[Available data]

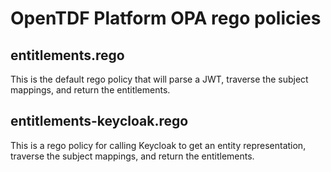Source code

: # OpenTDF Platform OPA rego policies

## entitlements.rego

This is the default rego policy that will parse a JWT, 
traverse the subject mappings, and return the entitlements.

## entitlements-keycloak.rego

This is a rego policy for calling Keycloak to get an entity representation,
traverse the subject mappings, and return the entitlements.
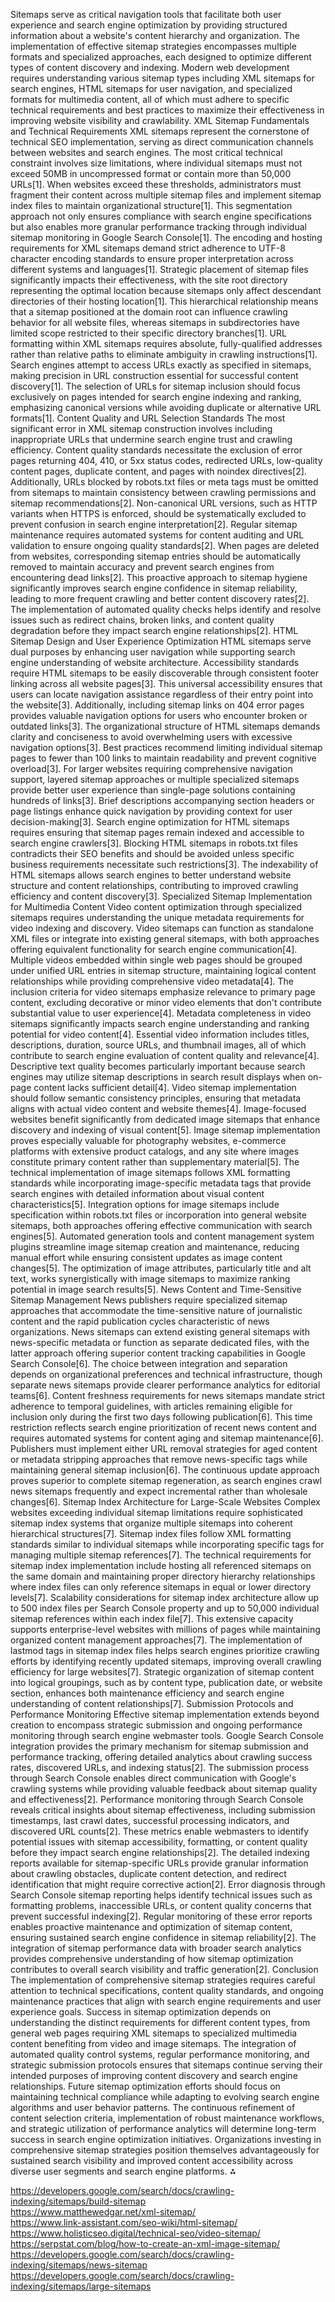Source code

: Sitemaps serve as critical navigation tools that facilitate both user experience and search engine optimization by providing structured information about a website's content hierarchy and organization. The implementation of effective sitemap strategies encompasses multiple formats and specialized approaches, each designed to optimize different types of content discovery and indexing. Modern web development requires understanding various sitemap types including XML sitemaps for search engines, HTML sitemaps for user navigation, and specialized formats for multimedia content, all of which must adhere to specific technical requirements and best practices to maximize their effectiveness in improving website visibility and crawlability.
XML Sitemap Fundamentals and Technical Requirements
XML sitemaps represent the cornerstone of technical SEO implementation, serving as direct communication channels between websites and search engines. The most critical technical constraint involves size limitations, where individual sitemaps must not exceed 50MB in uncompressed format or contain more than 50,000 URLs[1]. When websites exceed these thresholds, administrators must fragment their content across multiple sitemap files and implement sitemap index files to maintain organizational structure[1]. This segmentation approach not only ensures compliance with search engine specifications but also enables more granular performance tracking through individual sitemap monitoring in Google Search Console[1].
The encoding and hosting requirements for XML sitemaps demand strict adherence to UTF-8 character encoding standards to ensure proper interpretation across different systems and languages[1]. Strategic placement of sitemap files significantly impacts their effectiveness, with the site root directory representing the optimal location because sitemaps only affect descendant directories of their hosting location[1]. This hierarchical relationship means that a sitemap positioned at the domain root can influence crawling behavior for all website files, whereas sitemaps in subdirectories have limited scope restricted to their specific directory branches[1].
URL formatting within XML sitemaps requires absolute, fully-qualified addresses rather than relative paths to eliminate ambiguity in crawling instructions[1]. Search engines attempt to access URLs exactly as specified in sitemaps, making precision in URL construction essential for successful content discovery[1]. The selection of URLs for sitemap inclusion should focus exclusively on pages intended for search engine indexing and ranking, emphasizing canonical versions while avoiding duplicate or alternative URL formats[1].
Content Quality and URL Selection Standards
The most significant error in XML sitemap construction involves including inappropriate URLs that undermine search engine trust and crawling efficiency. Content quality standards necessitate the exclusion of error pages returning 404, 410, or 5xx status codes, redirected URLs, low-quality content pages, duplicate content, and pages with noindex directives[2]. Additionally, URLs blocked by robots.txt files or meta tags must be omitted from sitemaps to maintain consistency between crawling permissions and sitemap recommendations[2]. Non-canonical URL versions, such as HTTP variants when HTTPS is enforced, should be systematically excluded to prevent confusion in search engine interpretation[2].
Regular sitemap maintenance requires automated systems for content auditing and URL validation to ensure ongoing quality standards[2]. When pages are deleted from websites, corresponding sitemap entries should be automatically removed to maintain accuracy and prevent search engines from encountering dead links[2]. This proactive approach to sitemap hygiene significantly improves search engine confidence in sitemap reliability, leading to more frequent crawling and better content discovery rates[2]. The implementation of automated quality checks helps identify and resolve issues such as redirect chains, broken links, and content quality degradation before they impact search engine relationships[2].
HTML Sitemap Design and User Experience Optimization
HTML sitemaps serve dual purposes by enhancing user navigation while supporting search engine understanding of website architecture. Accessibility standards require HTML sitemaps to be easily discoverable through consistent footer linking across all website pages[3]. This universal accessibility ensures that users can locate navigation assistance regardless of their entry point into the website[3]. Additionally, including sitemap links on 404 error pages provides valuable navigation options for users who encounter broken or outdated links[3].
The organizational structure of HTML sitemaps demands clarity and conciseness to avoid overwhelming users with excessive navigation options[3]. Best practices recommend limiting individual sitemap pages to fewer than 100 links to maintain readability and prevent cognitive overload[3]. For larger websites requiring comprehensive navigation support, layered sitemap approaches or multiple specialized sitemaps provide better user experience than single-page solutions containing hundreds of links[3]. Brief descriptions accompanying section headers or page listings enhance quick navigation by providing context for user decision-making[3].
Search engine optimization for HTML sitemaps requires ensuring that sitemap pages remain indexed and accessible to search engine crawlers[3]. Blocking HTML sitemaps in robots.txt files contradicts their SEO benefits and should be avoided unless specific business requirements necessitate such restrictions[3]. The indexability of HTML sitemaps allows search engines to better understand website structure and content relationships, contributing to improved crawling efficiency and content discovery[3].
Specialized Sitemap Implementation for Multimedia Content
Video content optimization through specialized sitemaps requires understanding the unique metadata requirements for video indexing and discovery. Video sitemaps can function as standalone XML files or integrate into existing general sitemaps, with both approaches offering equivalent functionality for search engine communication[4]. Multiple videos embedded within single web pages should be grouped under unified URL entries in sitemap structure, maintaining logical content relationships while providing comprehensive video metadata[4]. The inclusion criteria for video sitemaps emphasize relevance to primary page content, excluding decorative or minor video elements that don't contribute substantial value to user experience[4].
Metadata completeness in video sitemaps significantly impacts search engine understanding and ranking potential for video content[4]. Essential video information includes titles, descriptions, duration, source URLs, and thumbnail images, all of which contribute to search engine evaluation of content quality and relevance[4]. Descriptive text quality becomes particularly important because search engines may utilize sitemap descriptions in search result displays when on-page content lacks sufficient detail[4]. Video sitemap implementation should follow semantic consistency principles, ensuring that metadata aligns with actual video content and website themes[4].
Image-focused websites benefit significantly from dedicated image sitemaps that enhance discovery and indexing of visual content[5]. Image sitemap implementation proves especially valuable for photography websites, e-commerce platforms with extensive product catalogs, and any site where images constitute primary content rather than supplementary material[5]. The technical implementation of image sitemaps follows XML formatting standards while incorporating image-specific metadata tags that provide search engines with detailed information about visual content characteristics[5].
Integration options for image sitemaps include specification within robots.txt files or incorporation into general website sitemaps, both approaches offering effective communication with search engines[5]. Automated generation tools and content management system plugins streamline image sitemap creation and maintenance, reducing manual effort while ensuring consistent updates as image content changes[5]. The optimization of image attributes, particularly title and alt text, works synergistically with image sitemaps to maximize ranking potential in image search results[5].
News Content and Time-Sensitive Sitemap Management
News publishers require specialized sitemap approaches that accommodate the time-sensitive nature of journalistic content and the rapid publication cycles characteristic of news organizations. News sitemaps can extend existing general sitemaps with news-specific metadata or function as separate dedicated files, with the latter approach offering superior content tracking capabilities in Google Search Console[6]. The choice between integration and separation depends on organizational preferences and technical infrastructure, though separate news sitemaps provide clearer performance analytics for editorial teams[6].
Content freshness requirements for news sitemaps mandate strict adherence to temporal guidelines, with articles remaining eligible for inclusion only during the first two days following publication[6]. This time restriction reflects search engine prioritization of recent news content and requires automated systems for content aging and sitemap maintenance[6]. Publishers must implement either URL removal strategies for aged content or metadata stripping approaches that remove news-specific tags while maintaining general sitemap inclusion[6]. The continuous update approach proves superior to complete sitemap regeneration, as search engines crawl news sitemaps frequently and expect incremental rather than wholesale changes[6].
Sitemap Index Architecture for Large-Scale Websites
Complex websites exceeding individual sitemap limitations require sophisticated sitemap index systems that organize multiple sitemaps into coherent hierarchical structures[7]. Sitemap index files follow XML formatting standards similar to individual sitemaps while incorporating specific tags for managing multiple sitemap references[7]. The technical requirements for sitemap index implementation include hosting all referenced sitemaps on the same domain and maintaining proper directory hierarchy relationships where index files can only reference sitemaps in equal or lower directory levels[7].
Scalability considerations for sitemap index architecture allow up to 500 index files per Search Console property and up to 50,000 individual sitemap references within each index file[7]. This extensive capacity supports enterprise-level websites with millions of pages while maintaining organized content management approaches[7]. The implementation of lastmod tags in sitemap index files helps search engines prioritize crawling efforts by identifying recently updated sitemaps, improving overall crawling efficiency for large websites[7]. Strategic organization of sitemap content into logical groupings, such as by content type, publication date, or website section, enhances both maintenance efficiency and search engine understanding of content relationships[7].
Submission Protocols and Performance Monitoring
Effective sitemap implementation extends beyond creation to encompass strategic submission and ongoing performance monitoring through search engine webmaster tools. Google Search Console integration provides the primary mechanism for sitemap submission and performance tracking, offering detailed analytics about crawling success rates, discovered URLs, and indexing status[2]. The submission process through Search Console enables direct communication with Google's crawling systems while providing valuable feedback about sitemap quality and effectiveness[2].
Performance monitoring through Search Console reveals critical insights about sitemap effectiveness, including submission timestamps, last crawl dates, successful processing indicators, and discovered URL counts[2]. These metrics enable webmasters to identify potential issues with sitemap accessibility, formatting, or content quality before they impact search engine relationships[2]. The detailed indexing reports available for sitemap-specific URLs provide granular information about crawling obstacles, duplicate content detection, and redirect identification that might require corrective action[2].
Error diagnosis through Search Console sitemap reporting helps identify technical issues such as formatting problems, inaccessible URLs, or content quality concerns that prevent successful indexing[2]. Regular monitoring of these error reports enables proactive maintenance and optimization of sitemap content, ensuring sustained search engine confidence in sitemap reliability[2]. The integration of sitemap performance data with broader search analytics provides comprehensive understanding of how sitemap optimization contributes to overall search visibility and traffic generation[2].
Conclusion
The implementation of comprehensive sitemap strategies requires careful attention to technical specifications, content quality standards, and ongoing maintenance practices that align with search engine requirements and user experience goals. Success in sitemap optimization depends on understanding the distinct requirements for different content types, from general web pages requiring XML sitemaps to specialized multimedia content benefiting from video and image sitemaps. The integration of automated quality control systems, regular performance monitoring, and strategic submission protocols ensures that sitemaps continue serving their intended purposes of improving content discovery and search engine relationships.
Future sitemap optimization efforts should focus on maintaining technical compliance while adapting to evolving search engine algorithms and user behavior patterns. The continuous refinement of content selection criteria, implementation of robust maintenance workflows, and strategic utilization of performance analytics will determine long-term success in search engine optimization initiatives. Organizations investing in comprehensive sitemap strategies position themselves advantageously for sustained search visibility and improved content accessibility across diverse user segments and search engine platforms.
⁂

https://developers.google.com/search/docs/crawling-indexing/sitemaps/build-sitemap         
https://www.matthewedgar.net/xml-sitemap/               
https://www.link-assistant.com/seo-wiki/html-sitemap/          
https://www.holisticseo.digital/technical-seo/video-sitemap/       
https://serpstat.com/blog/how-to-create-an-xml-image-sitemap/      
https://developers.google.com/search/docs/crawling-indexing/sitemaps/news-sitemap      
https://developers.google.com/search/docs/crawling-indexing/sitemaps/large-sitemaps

[/Available data]
[Available data]

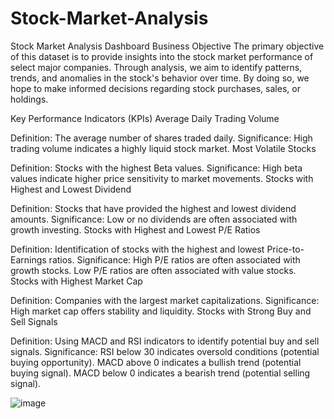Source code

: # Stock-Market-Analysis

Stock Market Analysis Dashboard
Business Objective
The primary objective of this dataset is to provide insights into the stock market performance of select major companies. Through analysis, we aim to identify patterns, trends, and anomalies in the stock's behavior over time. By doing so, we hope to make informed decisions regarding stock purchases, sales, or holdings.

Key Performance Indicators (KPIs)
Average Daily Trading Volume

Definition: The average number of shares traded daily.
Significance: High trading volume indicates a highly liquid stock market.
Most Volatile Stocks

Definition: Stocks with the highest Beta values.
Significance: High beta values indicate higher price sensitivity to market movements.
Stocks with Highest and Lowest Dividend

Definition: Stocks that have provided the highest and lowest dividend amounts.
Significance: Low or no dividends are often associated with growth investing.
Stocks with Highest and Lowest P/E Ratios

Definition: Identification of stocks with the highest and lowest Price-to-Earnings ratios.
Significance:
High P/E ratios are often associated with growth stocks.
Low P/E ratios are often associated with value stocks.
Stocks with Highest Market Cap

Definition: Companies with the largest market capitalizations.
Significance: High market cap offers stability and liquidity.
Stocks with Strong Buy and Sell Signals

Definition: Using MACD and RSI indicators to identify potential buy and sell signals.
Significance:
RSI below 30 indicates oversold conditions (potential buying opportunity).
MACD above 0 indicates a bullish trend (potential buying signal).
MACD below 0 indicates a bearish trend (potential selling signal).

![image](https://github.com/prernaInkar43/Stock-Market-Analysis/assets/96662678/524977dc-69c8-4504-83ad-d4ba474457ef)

[/Available data]
[Available data]

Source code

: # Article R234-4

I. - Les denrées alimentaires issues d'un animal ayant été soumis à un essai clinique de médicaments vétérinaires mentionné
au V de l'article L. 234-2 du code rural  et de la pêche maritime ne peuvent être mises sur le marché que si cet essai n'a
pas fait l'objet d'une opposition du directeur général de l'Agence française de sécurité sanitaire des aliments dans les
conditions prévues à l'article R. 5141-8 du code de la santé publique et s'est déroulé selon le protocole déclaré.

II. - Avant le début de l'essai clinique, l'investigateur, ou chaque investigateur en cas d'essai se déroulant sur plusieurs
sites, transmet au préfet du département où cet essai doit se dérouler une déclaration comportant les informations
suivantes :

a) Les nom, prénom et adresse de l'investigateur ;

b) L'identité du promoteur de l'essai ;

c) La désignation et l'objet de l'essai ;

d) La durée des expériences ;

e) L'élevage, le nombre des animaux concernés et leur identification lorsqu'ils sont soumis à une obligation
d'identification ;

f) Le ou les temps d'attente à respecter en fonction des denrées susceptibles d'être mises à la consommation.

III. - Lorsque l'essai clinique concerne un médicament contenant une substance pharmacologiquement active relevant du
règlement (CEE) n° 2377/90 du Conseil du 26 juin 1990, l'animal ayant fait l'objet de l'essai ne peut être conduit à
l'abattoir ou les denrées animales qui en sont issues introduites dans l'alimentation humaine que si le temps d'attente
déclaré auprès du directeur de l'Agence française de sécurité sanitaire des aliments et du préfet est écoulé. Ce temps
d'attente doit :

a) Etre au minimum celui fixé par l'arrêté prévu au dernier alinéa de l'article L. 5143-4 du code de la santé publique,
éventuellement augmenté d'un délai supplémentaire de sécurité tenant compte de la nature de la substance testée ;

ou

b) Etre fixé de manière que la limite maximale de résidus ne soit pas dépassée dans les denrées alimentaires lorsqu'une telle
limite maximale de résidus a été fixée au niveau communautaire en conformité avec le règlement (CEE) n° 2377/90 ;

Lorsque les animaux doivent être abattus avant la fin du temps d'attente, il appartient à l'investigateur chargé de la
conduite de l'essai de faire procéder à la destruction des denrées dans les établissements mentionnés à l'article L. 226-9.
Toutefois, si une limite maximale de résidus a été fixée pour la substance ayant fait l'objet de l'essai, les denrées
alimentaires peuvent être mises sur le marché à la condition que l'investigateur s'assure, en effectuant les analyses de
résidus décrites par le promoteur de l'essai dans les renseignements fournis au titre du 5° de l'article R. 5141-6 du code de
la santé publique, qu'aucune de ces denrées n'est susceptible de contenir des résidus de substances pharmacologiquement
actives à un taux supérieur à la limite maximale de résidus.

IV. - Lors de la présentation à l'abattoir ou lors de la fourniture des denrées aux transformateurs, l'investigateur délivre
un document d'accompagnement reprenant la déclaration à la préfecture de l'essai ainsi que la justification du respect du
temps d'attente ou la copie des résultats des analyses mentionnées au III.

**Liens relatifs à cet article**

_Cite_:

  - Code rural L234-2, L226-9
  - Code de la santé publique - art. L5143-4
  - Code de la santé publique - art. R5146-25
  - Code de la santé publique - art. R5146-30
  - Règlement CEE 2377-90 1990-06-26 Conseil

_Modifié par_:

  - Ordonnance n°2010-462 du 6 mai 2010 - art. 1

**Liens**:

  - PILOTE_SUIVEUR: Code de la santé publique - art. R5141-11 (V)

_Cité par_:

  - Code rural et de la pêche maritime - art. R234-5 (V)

[/Available data]

◆ Problem requirements
Tally, in the data above, the lines where the word "déclaré" occurs, and give the figure alone.

◆ Response area
2